▸ WHAT YOU HAVE TO DO
Please write out the listing exactly, with nothing altered.
———
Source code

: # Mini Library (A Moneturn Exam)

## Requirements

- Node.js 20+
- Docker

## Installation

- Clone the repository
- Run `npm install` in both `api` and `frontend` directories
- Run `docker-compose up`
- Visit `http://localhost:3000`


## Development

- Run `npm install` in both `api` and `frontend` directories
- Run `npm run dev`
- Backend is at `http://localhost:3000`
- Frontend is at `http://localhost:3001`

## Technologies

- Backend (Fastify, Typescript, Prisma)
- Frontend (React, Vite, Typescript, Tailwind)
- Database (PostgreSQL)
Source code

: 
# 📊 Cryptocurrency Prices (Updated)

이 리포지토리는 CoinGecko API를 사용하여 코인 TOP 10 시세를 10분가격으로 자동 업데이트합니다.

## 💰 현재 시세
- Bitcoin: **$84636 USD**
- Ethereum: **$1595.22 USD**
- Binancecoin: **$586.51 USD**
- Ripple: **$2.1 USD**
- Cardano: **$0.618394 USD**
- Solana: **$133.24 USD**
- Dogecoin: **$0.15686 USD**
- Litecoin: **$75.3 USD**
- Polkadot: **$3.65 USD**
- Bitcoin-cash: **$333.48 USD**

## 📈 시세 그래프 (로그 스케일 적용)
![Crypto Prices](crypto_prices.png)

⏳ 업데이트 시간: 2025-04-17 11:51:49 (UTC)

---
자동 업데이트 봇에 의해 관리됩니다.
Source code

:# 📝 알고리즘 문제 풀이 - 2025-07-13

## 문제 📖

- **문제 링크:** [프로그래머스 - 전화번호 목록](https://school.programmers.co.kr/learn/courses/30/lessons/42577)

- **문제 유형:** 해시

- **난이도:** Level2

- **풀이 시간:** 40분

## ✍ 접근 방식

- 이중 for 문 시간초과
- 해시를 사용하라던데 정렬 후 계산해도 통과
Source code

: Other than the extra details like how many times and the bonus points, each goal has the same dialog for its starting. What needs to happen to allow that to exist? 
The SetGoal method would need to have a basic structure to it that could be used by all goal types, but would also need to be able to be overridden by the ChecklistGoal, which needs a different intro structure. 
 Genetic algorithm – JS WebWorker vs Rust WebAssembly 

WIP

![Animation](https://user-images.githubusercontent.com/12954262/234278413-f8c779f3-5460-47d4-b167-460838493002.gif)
———
▸ SOLVED PROBLEM
Source code

: # Mini Library (A Moneturn Exam)

## Requirements

- Node.js 20+
- Docker

## Installation

- Clone the repository
- Run `npm install` in both `api` and `frontend` directories
- Run `docker-compose up`
- Visit `http://localhost:3000`


## Development

- Run `npm install` in both `api` and `frontend` directories
- Run `npm run dev`
- Backend is at `http://localhost:3000`
- Frontend is at `http://localhost:3001`

## Technologies

- Backend (Fastify, Typescript, Prisma)
- Frontend (React, Vite, Typescript, Tailwind)
- Database (PostgreSQL)
Source code

: 
# 📊 Cryptocurrency Prices (Updated)

이 리포지토리는 CoinGecko API를 사용하여 코인 TOP 10 시세를 10분가격으로 자동 업데이트합니다.

## 💰 현재 시세
- Bitcoin: **$84636 USD**
- Ethereum: **$1595.22 USD**
- Binancecoin: **$586.51 USD**
- Ripple: **$2.1 USD**
- Cardano: **$0.618394 USD**
- Solana: **$133.24 USD**
- Dogecoin: **$0.15686 USD**
- Litecoin: **$75.3 USD**
- Polkadot: **$3.65 USD**
- Bitcoin-cash: **$333.48 USD**

## 📈 시세 그래프 (로그 스케일 적용)
![Crypto Prices](crypto_prices.png)

⏳ 업데이트 시간: 2025-04-17 11:51:49 (UTC)

---
자동 업데이트 봇에 의해 관리됩니다.
Source code

:# 📝 알고리즘 문제 풀이 - 2025-07-13

## 문제 📖

- **문제 링크:** [프로그래머스 - 전화번호 목록](https://school.programmers.co.kr/learn/courses/30/lessons/42577)

- **문제 유형:** 해시

- **난이도:** Level2

- **풀이 시간:** 40분

## ✍ 접근 방식

- 이중 for 문 시간초과
- 해시를 사용하라던데 정렬 후 계산해도 통과
Source code

: Other than the extra details like how many times and the bonus points, each goal has the same dialog for its starting. What needs to happen to allow that to exist? 
The SetGoal method would need to have a basic structure to it that could be used by all goal types, but would also need to be able to be overridden by the ChecklistGoal, which needs a different intro structure. 
 Genetic algorithm – JS WebWorker vs Rust WebAssembly 

WIP

![Animation](https://user-images.githubusercontent.com/12954262/234278413-f8c779f3-5460-47d4-b167-460838493002.gif)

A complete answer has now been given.